Parallèlement à votre commission d’enquête, un comité co-présidé par Marie-George Buffet et Stéphane Diagana avait été initié par Amélie Oudéa-Castéra « pour renforcer l’éthique et la vie démocratique dans le sport ». Partagez-vous ses conclusions et propositions, présentées le 7 décembre dernier ?

Oui, en particulier concernant la création d’une autorité administrative indépendante. La ministre y est opposée alors que tous les rapports convergent pour demander la mise en place d’une autorité indépendante habilitée à traiter des violences et discriminations dans le sport, sur le modèle ce qui a pu être fait pour le dopage avec l’AFLD. Cela manque cruellement aujourd’hui.

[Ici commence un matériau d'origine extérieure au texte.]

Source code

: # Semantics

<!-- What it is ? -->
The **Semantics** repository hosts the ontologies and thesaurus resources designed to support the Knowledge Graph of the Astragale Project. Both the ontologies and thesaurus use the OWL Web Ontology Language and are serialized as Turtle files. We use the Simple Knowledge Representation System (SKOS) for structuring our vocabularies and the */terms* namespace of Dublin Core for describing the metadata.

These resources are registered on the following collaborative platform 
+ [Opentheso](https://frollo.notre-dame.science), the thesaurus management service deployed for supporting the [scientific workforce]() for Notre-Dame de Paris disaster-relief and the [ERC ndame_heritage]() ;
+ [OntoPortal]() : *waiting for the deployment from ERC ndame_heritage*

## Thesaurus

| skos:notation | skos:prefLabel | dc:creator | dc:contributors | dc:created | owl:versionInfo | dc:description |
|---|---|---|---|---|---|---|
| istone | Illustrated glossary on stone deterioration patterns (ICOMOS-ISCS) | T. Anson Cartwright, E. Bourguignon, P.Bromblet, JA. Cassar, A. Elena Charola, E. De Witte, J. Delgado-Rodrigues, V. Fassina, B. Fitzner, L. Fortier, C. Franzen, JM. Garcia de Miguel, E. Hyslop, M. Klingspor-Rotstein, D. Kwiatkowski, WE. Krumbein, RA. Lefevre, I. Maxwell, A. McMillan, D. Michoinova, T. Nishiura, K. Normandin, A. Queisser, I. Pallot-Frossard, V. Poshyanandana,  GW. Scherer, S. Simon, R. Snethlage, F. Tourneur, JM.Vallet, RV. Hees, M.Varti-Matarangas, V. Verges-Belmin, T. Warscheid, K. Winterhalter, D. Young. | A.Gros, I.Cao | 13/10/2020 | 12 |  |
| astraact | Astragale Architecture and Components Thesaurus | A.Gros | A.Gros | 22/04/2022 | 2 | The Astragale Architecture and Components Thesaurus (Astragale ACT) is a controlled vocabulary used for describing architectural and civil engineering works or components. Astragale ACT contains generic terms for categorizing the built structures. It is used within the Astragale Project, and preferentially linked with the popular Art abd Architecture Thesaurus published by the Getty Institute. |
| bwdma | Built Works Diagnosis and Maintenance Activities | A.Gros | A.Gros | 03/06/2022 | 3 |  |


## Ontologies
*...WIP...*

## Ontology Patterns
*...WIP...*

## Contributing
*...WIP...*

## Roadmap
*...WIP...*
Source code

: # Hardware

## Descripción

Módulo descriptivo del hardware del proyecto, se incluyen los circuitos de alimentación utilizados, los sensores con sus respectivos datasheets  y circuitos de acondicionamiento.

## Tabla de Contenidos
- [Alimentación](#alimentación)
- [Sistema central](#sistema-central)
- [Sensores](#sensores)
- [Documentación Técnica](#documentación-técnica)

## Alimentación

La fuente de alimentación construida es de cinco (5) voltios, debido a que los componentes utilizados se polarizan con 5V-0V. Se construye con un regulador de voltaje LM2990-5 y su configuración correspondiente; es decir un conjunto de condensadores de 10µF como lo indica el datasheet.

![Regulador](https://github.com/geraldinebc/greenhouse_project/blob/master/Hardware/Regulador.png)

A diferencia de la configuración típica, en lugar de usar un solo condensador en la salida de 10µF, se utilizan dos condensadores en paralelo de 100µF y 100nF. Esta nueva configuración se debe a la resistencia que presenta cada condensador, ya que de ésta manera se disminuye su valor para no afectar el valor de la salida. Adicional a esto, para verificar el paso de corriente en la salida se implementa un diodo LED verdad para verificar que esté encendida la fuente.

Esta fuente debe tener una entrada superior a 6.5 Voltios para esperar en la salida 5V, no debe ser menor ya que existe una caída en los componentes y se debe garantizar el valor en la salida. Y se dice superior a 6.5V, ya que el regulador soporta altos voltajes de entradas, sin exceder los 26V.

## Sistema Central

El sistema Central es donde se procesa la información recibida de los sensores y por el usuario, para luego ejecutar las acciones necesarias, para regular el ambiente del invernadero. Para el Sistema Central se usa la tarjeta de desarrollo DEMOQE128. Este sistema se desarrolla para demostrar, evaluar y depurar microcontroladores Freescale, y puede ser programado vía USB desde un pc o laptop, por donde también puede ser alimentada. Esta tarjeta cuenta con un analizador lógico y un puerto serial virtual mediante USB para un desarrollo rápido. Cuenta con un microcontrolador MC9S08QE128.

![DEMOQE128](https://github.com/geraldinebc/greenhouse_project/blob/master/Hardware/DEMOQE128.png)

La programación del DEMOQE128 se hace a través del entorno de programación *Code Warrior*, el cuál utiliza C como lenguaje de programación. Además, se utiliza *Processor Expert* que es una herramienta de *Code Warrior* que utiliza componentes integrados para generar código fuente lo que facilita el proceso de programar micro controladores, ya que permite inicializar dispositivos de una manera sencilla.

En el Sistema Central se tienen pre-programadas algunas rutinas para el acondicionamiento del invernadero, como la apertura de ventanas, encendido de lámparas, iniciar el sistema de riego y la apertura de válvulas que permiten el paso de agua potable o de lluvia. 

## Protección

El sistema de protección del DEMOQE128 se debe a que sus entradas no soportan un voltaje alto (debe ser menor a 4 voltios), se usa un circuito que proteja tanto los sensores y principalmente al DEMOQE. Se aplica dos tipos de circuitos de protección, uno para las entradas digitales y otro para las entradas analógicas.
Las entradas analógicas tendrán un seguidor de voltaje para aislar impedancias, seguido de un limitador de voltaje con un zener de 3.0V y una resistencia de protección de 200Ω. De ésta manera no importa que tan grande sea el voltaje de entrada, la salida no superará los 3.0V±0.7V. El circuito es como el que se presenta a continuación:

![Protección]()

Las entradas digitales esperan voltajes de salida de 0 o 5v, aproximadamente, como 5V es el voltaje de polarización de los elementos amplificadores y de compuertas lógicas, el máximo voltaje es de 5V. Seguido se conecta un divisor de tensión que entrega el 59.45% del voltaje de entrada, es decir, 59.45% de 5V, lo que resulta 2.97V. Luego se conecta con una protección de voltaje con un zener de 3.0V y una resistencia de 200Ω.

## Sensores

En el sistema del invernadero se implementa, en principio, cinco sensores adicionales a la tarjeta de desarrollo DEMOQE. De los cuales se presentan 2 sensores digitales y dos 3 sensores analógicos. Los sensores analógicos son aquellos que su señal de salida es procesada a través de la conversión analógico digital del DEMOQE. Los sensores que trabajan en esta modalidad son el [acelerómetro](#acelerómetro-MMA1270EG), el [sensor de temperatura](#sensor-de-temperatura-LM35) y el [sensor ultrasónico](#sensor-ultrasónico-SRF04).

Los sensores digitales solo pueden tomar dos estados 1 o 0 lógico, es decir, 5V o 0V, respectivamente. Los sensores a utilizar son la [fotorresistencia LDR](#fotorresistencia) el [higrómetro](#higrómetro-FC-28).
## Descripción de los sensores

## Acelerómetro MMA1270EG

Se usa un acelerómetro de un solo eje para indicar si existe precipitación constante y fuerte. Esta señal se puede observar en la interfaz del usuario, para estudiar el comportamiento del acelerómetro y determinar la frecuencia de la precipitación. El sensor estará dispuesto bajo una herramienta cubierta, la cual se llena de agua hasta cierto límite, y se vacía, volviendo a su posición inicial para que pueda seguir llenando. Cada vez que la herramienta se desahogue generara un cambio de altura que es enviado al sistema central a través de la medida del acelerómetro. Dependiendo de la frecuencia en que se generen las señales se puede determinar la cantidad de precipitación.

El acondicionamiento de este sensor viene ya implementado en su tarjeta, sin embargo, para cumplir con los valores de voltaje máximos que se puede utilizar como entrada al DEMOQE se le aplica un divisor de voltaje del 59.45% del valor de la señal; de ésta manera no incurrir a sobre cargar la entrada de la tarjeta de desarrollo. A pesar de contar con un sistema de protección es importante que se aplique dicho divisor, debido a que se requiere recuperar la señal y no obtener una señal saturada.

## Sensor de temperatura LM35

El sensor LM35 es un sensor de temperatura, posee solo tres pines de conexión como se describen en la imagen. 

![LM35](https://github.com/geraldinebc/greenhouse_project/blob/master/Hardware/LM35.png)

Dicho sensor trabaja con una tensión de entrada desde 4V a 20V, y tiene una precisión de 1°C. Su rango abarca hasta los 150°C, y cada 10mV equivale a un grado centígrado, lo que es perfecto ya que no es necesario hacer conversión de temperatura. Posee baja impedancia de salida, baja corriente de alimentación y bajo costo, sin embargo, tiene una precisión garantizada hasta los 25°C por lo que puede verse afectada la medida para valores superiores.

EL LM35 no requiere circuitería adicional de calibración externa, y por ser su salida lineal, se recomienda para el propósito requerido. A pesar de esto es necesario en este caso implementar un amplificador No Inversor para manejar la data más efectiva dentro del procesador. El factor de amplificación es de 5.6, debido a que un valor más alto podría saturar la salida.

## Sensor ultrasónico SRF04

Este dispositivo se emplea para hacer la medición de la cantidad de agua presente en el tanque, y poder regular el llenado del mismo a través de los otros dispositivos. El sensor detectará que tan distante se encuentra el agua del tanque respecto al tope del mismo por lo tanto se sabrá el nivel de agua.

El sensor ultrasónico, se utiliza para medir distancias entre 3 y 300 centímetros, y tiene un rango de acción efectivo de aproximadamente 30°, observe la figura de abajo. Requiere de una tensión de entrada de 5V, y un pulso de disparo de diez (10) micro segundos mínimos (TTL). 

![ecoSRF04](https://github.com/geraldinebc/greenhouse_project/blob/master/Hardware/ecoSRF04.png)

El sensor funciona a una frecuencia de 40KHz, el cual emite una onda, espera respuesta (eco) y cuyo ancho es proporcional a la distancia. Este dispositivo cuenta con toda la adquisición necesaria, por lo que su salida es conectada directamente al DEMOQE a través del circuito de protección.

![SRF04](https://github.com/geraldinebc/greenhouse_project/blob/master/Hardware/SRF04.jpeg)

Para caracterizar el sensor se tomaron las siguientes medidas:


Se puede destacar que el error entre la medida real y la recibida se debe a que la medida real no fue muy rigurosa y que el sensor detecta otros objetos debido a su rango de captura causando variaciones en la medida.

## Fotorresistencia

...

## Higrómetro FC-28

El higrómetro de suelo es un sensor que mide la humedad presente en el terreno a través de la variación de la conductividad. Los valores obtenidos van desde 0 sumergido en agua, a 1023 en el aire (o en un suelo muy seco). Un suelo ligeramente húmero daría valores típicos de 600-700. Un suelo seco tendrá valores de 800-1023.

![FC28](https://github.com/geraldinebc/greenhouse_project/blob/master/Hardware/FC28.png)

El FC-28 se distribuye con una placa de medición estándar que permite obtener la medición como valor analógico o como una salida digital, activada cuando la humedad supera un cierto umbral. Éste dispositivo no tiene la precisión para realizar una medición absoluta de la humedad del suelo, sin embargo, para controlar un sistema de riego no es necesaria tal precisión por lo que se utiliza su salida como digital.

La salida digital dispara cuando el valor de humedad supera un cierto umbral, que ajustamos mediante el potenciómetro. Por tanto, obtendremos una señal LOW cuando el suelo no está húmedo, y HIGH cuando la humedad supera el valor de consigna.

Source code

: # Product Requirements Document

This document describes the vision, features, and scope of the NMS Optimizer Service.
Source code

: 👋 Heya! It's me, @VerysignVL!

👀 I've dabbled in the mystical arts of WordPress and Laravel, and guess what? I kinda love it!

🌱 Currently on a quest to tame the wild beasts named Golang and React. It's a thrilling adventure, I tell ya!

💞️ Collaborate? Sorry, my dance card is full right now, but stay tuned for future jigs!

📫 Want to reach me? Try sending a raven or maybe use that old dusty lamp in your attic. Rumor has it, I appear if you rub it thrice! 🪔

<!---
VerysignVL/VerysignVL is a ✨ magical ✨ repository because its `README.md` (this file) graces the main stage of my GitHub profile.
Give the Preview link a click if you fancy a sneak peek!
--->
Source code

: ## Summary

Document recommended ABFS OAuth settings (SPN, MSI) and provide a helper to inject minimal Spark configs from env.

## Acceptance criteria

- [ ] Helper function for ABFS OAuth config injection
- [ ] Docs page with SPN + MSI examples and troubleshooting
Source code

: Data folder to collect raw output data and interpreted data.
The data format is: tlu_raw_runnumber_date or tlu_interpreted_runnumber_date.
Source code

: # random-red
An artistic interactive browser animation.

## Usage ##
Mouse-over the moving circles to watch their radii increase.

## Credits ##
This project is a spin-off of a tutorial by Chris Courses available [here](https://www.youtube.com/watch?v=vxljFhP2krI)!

Nous avons été plus loin que le comité sur certains champs, comme le contrôle d’honorabilité, en demandant de contrôler aussi le casier judiciaire et pas seulement le Fijais (Fichier judiciaire automatisé des auteurs d'infractions sexuelles ou violentes, NDLR). J’observe d’ailleurs que depuis des efforts ont été faits pour améliorer la visibilité de la plateforme Signal sport, restée jusqu’alors méconnue du grand public. De son côté, le comité a beaucoup travaillé sur le renouvellement démocratique des fédérations. Nos travaux ont été complémentaires – nous les avons d’ailleurs auditionnés et pu échanger avec eux sur les auditions que nous avons respectivement menées – et nos conclusions se recoupent largement.

 

Propos recueillis par Philippe Brenot

 

(1) Le rapport en formule 60.

(2) Dans ce courrier du 19 juillet 2023, David Lappartient s’interrogeait sur « les objectifs recherchés » et les « finalités exactes » de la commission d’enquête, sur la proximité temporelle avec les Jeux olympiques et paralympiques, et voyait là une volonté de « porter un nouveau coup au modèle associatif français ».

(3) Le rapport pointait par ailleurs le montant de son salaire de directrice générale de la Fédération française de tennis, poste qu’Amélie Oudéa-Castéra occupait avant sa nomination en mai 2022.

(4) Au premier rang des « défaillances systémiques » ciblées par le rapport figurent celles de l’État dans son rôle de « garant de l’intérêt général ».